Richard Swecker v. Steven Michael Swecker, and, Dinah Sluder, In Re: Estate of Joseph James Swecker, Steven Swecker v. Richard Allen Swecker

                IN THE COURT OF APPEALS OF TENNESSEE
                           AT KNOXVILLE
                                November 8, 2010 Session

 RICHARD SWECKER, et al., v. STEVEN MICHAEL SWECKER, et al.,
   and, DINAH SLUDER, et al., IN RE: ESTATE OF JOSEPH JAMES
SWECKER, STEVEN SWECKER, et al., v. RICHARD ALLEN SWECKER

                Appeal from the Chancery Court for Greene County
              No. 20080307   Hon. Thomas R. Frierson, II., Chancellor


             No. E2010-00046-COA-R3-CV - FILED JANUARY 26, 2011




Plaintiffs brought this action to establish a partnership with the deceased against the estate's
personal representative and others. Defendants answered, denying the allegation that a
partnership existed, and filed a counter-complaint, asserting the estate should be reimbursed
for plaintiffs' mismanagement of the farm, and for monies the plaintiffs removed from the
estate's bank account. Following an evidentiary hearing, the Trial Court held that deceased
and plaintiff had entered into a partnership and that the partnership would be wound up by
the Court and the partnership assets distributed. Also, the Trial Court held that plaintiffs
would be required to pay rent on the house they occupied on the farm for several years. On
appeal, we affirm the finding that a partnership existed, but reverse the Trial Court's holding
that plaintiffs owed the estate rent for occupancy of the house on the farm. We remand, with
directions to the Court to wind up the partnership.

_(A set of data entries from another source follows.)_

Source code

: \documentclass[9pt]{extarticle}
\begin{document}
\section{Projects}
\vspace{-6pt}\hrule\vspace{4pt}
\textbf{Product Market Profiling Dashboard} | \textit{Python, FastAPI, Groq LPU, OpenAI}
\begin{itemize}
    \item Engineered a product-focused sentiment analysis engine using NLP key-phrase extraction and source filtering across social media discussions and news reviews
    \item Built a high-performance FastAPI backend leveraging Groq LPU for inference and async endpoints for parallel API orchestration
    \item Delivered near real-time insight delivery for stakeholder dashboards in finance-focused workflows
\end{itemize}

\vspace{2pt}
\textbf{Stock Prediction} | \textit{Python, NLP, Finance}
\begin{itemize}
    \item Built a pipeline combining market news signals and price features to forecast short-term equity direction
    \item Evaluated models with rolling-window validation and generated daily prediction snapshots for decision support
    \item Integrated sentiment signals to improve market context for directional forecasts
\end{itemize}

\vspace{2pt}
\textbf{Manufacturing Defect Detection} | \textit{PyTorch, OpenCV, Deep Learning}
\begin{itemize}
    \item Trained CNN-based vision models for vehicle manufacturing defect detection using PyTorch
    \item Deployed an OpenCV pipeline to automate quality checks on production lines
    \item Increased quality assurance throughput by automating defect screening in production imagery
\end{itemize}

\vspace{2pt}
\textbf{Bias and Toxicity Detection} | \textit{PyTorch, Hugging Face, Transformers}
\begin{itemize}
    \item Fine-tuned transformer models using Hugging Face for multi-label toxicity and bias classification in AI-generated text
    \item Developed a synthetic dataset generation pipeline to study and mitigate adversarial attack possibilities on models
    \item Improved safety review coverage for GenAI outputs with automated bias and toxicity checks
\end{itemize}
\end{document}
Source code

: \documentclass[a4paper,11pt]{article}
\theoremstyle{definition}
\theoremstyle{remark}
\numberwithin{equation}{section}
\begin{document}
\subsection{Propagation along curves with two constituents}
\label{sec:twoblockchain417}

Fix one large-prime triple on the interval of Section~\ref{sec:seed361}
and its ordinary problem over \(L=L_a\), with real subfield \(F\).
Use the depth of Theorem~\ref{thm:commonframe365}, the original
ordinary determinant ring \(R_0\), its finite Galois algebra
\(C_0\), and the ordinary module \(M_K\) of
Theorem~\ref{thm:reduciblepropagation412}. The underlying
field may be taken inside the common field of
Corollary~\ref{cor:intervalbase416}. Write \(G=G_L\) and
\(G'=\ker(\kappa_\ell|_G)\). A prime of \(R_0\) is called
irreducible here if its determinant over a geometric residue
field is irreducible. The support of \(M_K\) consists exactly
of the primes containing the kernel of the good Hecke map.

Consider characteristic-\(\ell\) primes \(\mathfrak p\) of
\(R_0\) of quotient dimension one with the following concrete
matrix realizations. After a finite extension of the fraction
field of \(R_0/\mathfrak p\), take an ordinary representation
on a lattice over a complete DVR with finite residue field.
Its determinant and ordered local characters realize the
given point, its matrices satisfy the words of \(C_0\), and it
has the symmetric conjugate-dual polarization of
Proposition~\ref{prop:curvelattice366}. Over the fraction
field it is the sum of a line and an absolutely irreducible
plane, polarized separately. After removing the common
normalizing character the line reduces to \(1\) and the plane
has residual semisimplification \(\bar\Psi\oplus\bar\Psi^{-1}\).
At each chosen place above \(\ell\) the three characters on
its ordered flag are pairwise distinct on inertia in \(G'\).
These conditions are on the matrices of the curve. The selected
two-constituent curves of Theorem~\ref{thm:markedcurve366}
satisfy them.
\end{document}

Tenn. R. App. P.3 Appeal as of Right; Judgment of the Chancery Court Affirmed in
                           Part and Reversed in Part.


H ERSCHEL P ICKENS F RANKS, P.J., delivered the opinion of the Court, in which C HARLES D.
S USANO, J R., J., and. D. M ICHAEL S WINEY, J., joined.


Denise Terry Stapleton, Morristown, Tennessee, and W. Lewis Jenkins, Dyersburg,
Tennessee, for the appellants, Steven Michael Swecker and Joseph Grant Swecker.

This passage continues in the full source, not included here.